Reese sidestepped Harold and looked inside for himself. There was an IV bag hanging over the bed, clear fluid inside it. He could see the liquid streaming down through the clear drip chamber below the bag; wide-open, running in as fast as it could go into her right arm. Joey and Root were just backing up after taping the tubing in place. Reese craned to see around them to take a look at Shaw, and his breath caught when he saw her. Harper was right. She looked bad.
"What happened?" he said in his whisper-voice. Root looked stricken. She couldn't tear herself away from staring at Sameen. Reese grabbed her arm and whirled her around to face him.
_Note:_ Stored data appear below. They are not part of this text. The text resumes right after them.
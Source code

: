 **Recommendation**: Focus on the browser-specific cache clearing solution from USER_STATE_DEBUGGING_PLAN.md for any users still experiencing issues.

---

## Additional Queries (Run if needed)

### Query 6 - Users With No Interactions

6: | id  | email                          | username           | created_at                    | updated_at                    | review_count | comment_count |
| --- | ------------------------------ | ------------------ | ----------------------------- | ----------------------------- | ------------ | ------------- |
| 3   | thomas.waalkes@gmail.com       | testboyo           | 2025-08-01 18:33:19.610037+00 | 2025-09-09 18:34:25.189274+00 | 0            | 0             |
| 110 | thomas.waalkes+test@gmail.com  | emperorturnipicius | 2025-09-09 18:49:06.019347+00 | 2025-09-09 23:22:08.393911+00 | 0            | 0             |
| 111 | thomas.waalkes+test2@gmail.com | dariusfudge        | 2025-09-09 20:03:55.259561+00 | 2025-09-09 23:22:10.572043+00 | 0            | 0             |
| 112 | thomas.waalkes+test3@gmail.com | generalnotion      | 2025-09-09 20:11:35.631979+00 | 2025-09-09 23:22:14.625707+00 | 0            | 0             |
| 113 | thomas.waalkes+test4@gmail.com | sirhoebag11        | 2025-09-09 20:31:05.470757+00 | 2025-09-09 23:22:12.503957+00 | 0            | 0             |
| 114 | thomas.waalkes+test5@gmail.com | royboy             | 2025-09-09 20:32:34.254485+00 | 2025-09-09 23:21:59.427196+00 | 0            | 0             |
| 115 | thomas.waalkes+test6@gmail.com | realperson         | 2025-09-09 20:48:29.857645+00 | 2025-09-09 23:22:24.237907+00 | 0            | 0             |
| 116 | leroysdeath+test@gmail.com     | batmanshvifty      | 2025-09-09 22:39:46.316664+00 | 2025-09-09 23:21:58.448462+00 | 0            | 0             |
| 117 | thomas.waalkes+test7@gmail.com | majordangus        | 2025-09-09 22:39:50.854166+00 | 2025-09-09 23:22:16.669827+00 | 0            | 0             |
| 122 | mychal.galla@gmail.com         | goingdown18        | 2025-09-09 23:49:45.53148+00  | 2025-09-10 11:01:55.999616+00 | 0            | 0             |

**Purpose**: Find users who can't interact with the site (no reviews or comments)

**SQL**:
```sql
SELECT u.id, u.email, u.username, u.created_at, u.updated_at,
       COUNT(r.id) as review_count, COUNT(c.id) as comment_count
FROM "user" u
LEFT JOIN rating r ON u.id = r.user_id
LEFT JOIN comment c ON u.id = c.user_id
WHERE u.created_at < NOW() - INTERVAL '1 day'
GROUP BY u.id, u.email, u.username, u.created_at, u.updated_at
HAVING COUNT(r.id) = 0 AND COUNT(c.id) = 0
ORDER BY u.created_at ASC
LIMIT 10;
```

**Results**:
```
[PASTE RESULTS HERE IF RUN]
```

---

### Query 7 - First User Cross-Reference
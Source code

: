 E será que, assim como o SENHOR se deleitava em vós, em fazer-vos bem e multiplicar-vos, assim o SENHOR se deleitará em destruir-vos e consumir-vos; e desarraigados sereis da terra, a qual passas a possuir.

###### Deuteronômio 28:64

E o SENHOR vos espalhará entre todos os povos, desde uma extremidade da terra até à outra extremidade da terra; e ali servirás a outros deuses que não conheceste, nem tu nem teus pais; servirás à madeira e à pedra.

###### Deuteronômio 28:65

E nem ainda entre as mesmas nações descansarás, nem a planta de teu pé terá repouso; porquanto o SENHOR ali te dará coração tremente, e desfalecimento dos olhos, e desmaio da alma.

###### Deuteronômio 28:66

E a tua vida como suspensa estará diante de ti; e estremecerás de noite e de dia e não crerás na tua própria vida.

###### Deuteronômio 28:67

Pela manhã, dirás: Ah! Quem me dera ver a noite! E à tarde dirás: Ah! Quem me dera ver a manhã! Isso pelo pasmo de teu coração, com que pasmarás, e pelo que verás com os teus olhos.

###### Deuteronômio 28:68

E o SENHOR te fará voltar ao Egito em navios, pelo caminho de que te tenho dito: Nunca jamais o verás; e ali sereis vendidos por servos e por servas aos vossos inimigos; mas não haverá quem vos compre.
"Talk to me,"he said, in a terser whisper. Root shook her head to clear her thoughts and then started.
"We were at our diner, early. It was a little busy, but then, all of a sudden, everyone was gone, and we knew something was wrong. We ran for the back, and men in black uniforms came running in from the front. We blocked the back door and ran down the alley into the street. Sameen was a little behind me and when I looked back, she was hit. Top of her shoulder. Shot," she said, reaching for her own left shoulder to show Reese.
"Who?" Reese interrupted.
"I don't know. We couldn't see anyone. I dragged her around a corner into an alley. We had to climb our way out, but we made it. She lost a lot of blood, though."
"Where'd you go?"
"I stole a van and took her to a safe place I know in the Bronx - as far away from you and Harold and the team as we could get. I didn't wanna take a chance that they could find the rest of the team," she said, and turned away, looking back at Shaw.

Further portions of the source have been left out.